Faculty academic freedom is student academic freedom, just like faculty working conditions are student learning conditions. The oppressive nature of being adjunct oppresses the adjunct and her students. For instance, students do not have equal access to adjunct professors who have no official, long-term relationship with the institution, in whom the institution has not fully invested. Nevertheless, enduring the unequal working conditions, adjuncts, most of whom would prefer a full-time position, do most of the teaching in higher education, and do it well. But the conditions in which they labor to maintain the quality of higher education for students are oppressive. Most have more than one job, but make half what they would make if they had one full-time job. This is unjust. The idea that the market value is the ultimate value of labor dictates that the cost of labor should be as low as possible. This shortchanges both faculty and students.

In a few weeks, adjuncts, the 75% majority of faculty, will be unemployed, not on summer break like full-time faculty, but jobless. This is what precarious working conditions look like. We are obviously needed because we are hired again and again. Many people, when they understand the situation, ask, why don’t they just hire you full-time? Good question. No one has a good answer. But we could start with equal pay for equal work.

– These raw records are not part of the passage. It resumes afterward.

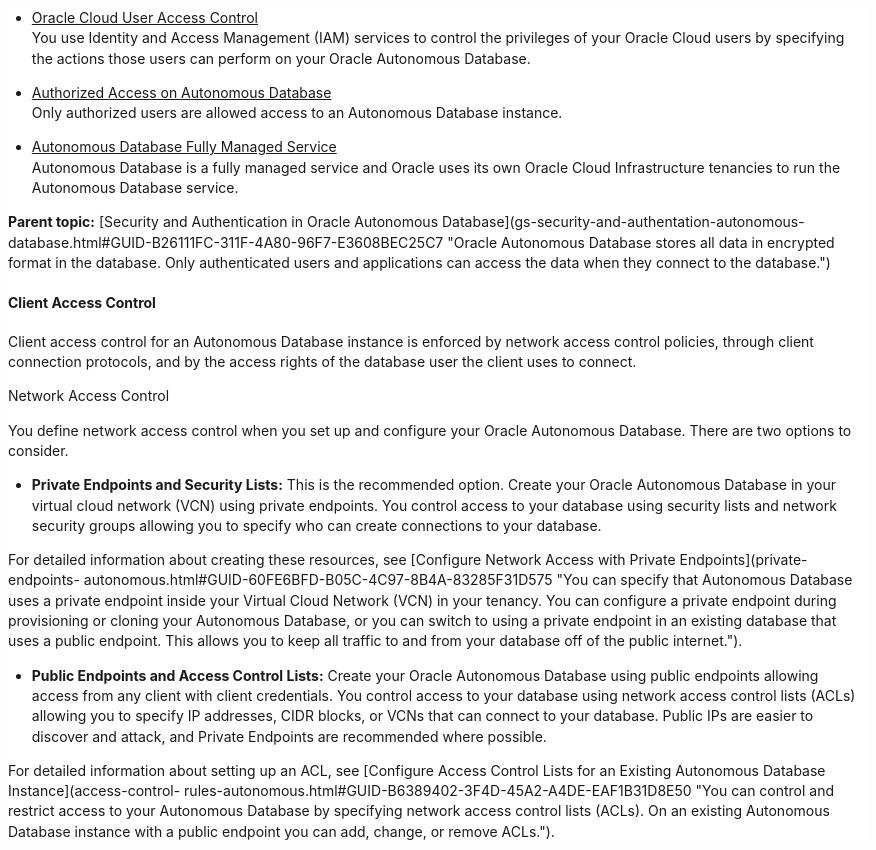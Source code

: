   * [Oracle Cloud User Access Control](gs-security-and-authentation-autonomous-database.html#GUID-03C022AE-59C0-462F-8B06-A61FEDF6B069)  
You use Identity and Access Management (IAM) services to control the
privileges of your Oracle Cloud users by specifying the actions those users
can perform on your Oracle Autonomous Database.

  * [Authorized Access on Autonomous Database](gs-security-and-authentation-autonomous-database.html#GUID-382E5312-2276-4AE0-B92C-08D908720D24)  
Only authorized users are allowed access to an Autonomous Database instance.

  * [Autonomous Database Fully Managed Service](gs-security-and-authentation-autonomous-database.html#GUID-2F61AAF7-F038-4896-AEF3-58E59C3E395E)  
Autonomous Database is a fully managed service and Oracle uses its own Oracle
Cloud Infrastructure tenancies to run the Autonomous Database service.

**Parent topic:** [Security and Authentication in Oracle Autonomous
Database](gs-security-and-authentation-autonomous-
database.html#GUID-B26111FC-311F-4A80-96F7-E3608BEC25C7 "Oracle Autonomous
Database stores all data in encrypted format in the database. Only
authenticated users and applications can access the data when they connect to
the database.")

#### Client Access Control

Client access control for an Autonomous Database instance is enforced by
network access control policies, through client connection protocols, and by
the access rights of the database user the client uses to connect.

Network Access Control

You define network access control when you set up and configure your Oracle
Autonomous Database. There are two options to consider.

  * **Private Endpoints and Security Lists:** This is the recommended option. Create your Oracle Autonomous Database in your virtual cloud network (VCN) using private endpoints. You control access to your database using security lists and network security groups allowing you to specify who can create connections to your database. 

For detailed information about creating these resources, see [Configure
Network Access with Private Endpoints](private-endpoints-
autonomous.html#GUID-60FE6BFD-B05C-4C97-8B4A-83285F31D575 "You can specify
that Autonomous Database uses a private endpoint inside your Virtual Cloud
Network \(VCN\) in your tenancy. You can configure a private endpoint during
provisioning or cloning your Autonomous Database, or you can switch to using a
private endpoint in an existing database that uses a public endpoint. This
allows you to keep all traffic to and from your database off of the public
internet.").

  * **Public Endpoints and Access Control Lists:** Create your Oracle Autonomous Database using public endpoints allowing access from any client with client credentials. You control access to your database using network access control lists (ACLs) allowing you to specify IP addresses, CIDR blocks, or VCNs that can connect to your database. Public IPs are easier to discover and attack, and Private Endpoints are recommended where possible. 

For detailed information about setting up an ACL, see [Configure Access
Control Lists for an Existing Autonomous Database Instance](access-control-
rules-autonomous.html#GUID-B6389402-3F4D-45A2-A4DE-EAF1B31D8E50 "You can
control and restrict access to your Autonomous Database by specifying network
access control lists \(ACLs\). On an existing Autonomous Database instance
with a public endpoint you can add, change, or remove ACLs.").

What would be best for students?

The answer is not Betsy DeVos, the new education secretary, who specifically took aim at adjuncts in comments she made to students attending the Conservative Political Action Conference: “The faculty, from adjunct professors to deans, tell you what to do, what to say, and more ominously, what to think. They say that if you voted for Donald Trump, you’re a threat to the university community.” I don’t know any faculty who said exactly that. She exhorted the students to “fight against the education establishment.” She was calling, in other words, for an attack on academic freedom. Adjuncts, 75% of the higher education faculty, precarious, underpaid, serially unemployed, are named because she realizes that if the majority can be intimidated, the tenured minority, who have an empowered position within the institution, will be weakened. The new regime in Washington, with a corporatization-oriented cabinet, will seek to use this weak link to undermine academic freedom further and to make academic laborers even more precarious. We cannot let that happen. Faculty, adjuncts and tenured, need to stand together with students as community to resist the corporatization of higher education, to resist injustice, to resist hate.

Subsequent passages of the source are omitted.